• DATA LISTING:

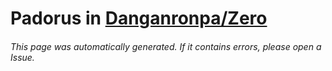 # Padorus in [Danganronpa/Zero](https://myanimelist.net/manga/47917/Danganronpa_Zero)

###### This page was automatically generated. If it contains errors, please open a Issue.
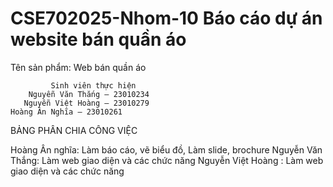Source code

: # CSE702025-Nhom-10  Báo cáo dự án website bán quần áo 
Tên sản phẩm: Web bán quần áo

             Sinh viên thực hiện
        Nguyễn Văn Thắng – 23010234
       Nguyễn Việt Hoàng – 23010279
	Hoàng Ân Nghĩa – 23010261
BẢNG PHÂN CHIA CÔNG VIỆC

Hoàng Ân nghĩa:	Làm báo cáo, vẽ biểu đồ, Làm slide, brochure
Nguyễn Văn Thắng: Làm web giao diện và các chức năng
Nguyễn Việt Hoàng	: Làm web giao diện và các chức năng
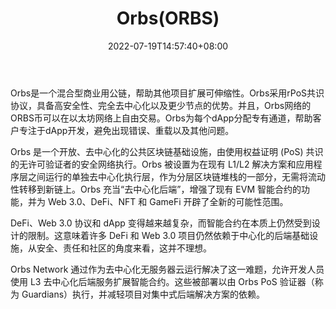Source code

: ﻿---
weight: 
title: "Orbs(ORBS)"
description: "Orbs是一个混合型商业用公链，帮助其他扩展可伸缩性"
date: 2022-07-19T14:57:40+08:00
lastmod: 2022-07-19T14:57:40+08:00
draft: false
authors: ["Simon"]
featuredImage: "orbsorbs.jpg"
link: "https://www.orbs.com/"
tags: ["数字代币","Orbs(ORBS)"]
categories: ["navigation"]
navigation: ["数字代币"]
lightgallery: true
toc: true
pinned: false
recommend: false
recommend1: false
---
Orbs是一个混合型商业用公链，帮助其他项目扩展可伸缩性。Orbs采用rPoS共识协议，具备高安全性、完全去中心化以及更少节点的优势。并且，Orbs网络的ORBS币可以在以太坊网络上自由交易。Orbs为每个dApp分配专有通道，帮助客户专注于dApp开发，避免出现错误、重载以及其他问题。

Orbs 是一个开放、去中心化的公共区块链基础设施，由使用权益证明 (PoS) 共识的无许可验证者的安全网络执行。Orbs 被设置为在现有 L1/L2 解决方案和应用程序层之间运行的单独去中心化执行层，作为分层区块链堆栈的一部分，无需将流动性转移到新链上。Orbs 充当“去中心化后端”，增强了现有 EVM 智能合约的功能，并为 Web 3.0、DeFi、NFT 和 GameFi 开辟了全新的可能性范围。

DeFi、Web 3.0 协议和 dApp 变得越来越复杂，而智能合约在本质上仍然受到设计的限制。这意味着许多 DeFi 和 Web 3.0 项目仍然依赖于中心化的后端基础设施，从安全、责任和社区的角度来看，这并不理想。

Orbs Network 通过作为去中心化无服务器云运行解决了这一难题，允许开发人员使用 L3 去中心化后端服务扩展智能合约。这些被部署以由 Orbs PoS 验证器（称为 Guardians）执行，并减轻项目对集中式后端解决方案的依赖。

• WHAT NEEDS TO BE DONE: Lines of the material may hold the string "Thắng". Copy each one that does.

• COMPLETED EXERCISE:
        Nguyễn Văn Thắng – 23010234
Nguyễn Văn Thắng: Làm web giao diện và các chức năng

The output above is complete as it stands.